A Food Fight In Court

I have a bottle of Texas Pete hot sauce in my kitchen cupboard. So when I saw an item in Harper's magazine (January 2023 issue) quoting a class-action lawsuit against the product's manufacturer, the T.W. Garner Food Company, based in Winston-Salem, North Carolina, I became very interested in what the lawsuit was about.

The lawsuit, filed in September, stated that "A hot sauce is labeled 'Texas' if it is made in Texas, using Texas ingredients and flavor profiles. .... Texas hot sauces...must be made in Texas from ingredients sourced from Texas. ....Texas takes great pride in its hot sauce. ....The defendant trades on the reputation of Texas. There is nothing Texas about them."

Nowhere on the label does it say "Texas-style" (whatever that is). There's only a cartoon-drawing of a cowboy wearing a 10-gallon hat, with a whip in his hand, and three red peppers near the logo. The label says the company has been making Texas Pete hot sauce "Since 1929." Which leads one to ask this question, why has it taken 93 years to complain about the product's authenticity?
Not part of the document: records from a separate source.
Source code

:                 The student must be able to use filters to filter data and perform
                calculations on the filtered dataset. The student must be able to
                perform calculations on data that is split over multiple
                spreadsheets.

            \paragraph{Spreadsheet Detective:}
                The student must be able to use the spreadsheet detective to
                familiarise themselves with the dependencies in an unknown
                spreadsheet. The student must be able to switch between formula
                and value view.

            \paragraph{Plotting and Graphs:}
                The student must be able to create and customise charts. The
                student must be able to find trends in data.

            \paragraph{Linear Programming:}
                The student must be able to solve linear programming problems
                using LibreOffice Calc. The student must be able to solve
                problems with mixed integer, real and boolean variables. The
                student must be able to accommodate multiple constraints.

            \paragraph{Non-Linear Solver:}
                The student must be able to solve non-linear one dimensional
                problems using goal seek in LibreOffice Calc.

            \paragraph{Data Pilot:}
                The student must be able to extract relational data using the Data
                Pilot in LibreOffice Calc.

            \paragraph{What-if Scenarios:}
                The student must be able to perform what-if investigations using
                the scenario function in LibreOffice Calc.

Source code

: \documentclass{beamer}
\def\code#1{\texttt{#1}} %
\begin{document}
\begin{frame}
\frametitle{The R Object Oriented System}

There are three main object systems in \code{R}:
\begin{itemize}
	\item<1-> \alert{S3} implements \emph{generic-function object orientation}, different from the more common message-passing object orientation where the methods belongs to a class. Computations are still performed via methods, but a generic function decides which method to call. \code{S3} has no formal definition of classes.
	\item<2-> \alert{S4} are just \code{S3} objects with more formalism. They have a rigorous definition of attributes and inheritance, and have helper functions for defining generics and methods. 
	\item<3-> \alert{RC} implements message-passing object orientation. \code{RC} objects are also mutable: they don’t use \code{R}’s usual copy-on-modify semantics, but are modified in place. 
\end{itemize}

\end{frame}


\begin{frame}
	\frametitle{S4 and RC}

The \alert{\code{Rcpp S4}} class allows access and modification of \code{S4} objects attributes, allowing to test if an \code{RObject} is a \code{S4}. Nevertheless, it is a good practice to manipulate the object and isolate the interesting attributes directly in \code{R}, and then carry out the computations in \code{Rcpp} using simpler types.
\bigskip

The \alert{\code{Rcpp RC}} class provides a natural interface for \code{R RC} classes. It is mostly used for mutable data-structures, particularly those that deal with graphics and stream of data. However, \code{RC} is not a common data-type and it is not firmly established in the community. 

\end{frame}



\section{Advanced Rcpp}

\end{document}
Frankly, I don't know what makes Texas hot sauce different from any other hot sauce. If there is such a thing as Texas-style hot sauce and the recipe is generic and in the public domain, how is its replication by others injurious to the reputation of Texas? I'm not a lawyer but based on the above quote, this lawsuit sounds frivolous. That could mean it will get thrown out of court.